Pourquoi a-t-on cessé de danser?

Je ne sais pas si vous avez déjà remarqué, mais je suis un mordu de danse. De danse sociale essentiellement. Danser tout seul, c’est bien, mais ça ne se compare pas avec la danse en couple, à la sensation de connection physique et psychique qu’on établit avec une partenaire.

Si vous avez déjà remarqué ça, vous avez sans doute été aussi assez perspicaces pour noter que je suis féru d’histoire et de questionnements historiens. C’est même un peu au coeur de ma formation. D’où déformations professionnelles. Notamment l’une qui est de toujours me demander, « mais d’où vient que? »

Depuis que j’ai commencé à danser, la question me turlupine régulièrement. Pourquoi les gens ont-ils cessé de danser en couple? Bon, certains ont continué, mais si peu. À l’échelle de la société, c’est presque négligeable. La mode actuelle est-elle un retour en grâce? Se redirige-t-on vers une pratique largement diffusée, au lieu de l’ambiance de petit milieu, de clubs selects actuelle? Je n’en sais rien.

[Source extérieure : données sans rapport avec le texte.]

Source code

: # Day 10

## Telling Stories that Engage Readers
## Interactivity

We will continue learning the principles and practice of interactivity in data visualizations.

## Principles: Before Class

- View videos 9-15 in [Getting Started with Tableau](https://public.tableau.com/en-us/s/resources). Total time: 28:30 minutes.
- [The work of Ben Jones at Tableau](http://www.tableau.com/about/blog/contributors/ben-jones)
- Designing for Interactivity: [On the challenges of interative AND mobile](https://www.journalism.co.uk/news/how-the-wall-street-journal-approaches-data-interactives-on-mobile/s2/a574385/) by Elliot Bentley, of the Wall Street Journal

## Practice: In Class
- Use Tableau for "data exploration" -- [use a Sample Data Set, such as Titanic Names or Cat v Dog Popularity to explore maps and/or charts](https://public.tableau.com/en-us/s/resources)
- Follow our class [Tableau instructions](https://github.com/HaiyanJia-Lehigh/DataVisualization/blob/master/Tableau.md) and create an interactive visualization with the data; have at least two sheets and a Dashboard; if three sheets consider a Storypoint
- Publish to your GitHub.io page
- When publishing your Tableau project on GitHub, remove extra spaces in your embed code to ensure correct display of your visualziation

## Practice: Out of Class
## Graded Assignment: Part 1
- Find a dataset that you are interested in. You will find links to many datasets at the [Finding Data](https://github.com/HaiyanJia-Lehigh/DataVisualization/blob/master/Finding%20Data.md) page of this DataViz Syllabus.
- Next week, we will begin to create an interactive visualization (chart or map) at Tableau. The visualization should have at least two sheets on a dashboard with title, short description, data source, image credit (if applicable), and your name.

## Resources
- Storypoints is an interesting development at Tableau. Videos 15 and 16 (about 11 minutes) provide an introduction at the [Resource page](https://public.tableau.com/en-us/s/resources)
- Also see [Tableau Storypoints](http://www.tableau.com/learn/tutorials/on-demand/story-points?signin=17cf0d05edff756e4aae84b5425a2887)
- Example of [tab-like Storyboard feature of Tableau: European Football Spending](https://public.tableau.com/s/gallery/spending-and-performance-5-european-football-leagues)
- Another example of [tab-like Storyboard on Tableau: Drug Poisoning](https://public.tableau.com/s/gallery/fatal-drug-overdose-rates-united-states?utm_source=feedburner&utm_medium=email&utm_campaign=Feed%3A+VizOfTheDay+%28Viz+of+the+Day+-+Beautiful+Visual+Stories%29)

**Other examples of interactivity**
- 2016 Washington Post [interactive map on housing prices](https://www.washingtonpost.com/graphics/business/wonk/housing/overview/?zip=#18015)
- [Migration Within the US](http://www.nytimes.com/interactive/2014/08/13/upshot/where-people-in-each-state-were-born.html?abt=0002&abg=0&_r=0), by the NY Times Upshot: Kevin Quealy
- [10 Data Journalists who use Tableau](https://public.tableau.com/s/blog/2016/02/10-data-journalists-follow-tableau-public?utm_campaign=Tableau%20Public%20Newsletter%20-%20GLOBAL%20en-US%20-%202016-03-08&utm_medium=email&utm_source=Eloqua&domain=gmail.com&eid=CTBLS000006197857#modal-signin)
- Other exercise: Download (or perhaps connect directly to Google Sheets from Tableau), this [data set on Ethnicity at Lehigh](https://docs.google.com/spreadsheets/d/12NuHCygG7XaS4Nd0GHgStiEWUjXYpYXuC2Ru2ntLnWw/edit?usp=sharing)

La question demeure: pourquoi a-t-on cessé de danser?

J’ai posé la question autour de moi à quelques reprises. J’ai eu des réponses très diversifiées. Ça pourrait faire l’objet d’un travail de recherche particulièrement intéressant, avec questionnement philosophique et social et une problématique méthodologique assez épineuse. Mon doctorat fini, ça pourrait être un projet intéressant qui me changerait du XVIe siècle espagnol.

Échantillon des réponses obtenues:

C’est la faute au disco / au twist: La réponse la plus fréquemment obtenue est encore d’accuser une mode musicale, en général le disco (le twist est une variante du même argument) qui privilégie une danse individuelle. La fièvre du disco aurait entraîné les foules à la danse individuelle et ils auraient perdu l’habitude de danser en couples. La danse de couple ainsi reléguée à une activité de grabataires aurait vu ses techniques tomber dans l’oubli le temps d’une mode.

L’explication est amusante, mais guère satisfaisante. Au mieux, elle peut poser une chronologie. L’ennui, c’est que danser solo ou en couple ne dépend pas vraiment de la musique. Il est parfaitement possible de danser en couple sur de la musique disco. Aussi, le fait que la mode ait voulu qu’on danse individuellement sur cette musique plutôt qu’en couple est davantage le symptôme d’un phénomène déjà à l’oeuvre plutôt qu’une cause du même phénomène.

L’expérimentation musicale ne se prêtait plus à la danse sociale: Je crois bien que c’est l’hypothèse la plus récente que j’aie entendue. En gros, c’est que les genres musicaux à la modes n’étaient tout simplement « pas dansables » et auraient rélégué tous les styles « dansables » au rang de « musiques de vieux » et la danse en couple avec eux.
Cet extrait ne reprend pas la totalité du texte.